Collected data

*** Begin section ***

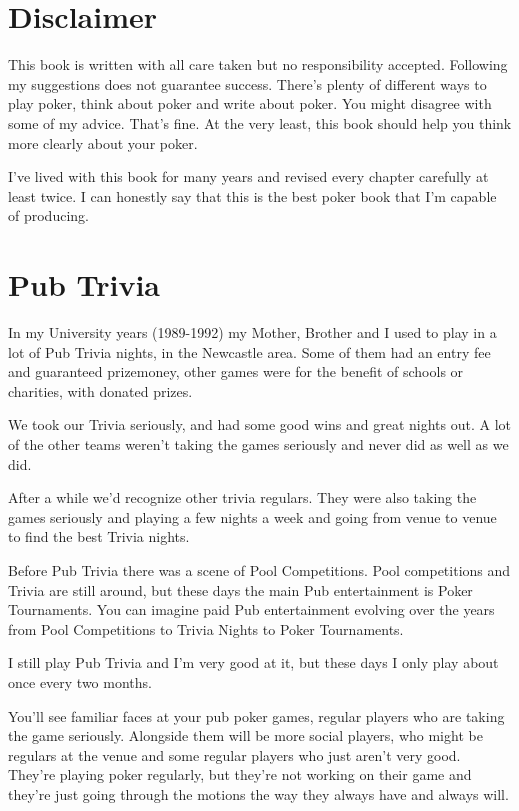 \section*{Disclaimer}

This book is written with all care taken but no responsibility accepted.
Following my suggestions does not guarantee success.
There's plenty of different ways to play poker, think about poker
and write about poker. You might disagree with some of my advice.
That's fine. At the very least, this book should help you think
more clearly about your poker.

I've lived with this book for many years and revised every chapter
carefully at least twice. I can honestly say that this is the best
poker book that I'm capable of producing.

\section*{Pub Trivia}

In my University years (1989-1992) my Mother, Brother and I used to
play in a lot of Pub Trivia nights, in the Newcastle area. Some of them
had an entry fee and guaranteed prizemoney, other games were for the
benefit of schools or charities, with donated prizes.

We took our Trivia seriously, and had some good wins and
great nights out. A lot of the other teams weren't taking the games
seriously and never did as well as we did.

After a while we'd recognize other trivia regulars. They were also taking
the games seriously and playing a few nights a week and going from venue
to venue to find the best Trivia nights.

Before Pub Trivia there was a scene of Pool Competitions. Pool competitions
and Trivia are still around, but these days the main Pub entertainment
is Poker Tournaments. You can imagine paid Pub entertainment evolving
over the years from Pool Competitions to Trivia Nights to Poker Tournaments.

I still play Pub Trivia and I'm very good at it, but these days
I only play about once every two months.

You'll see familiar faces at your pub poker games,
regular players who are taking the game seriously. Alongside them
will be more social players, who might be regulars at the venue
and some regular players who just aren't very good. They're playing
poker regularly, but they're not working on their game and they're
just going through the motions the way they always have and always
will.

*** End section ***

**Task prompt**
Among the lines of the records above, count those holding the string "players", and report only the number.

**Answer box**
3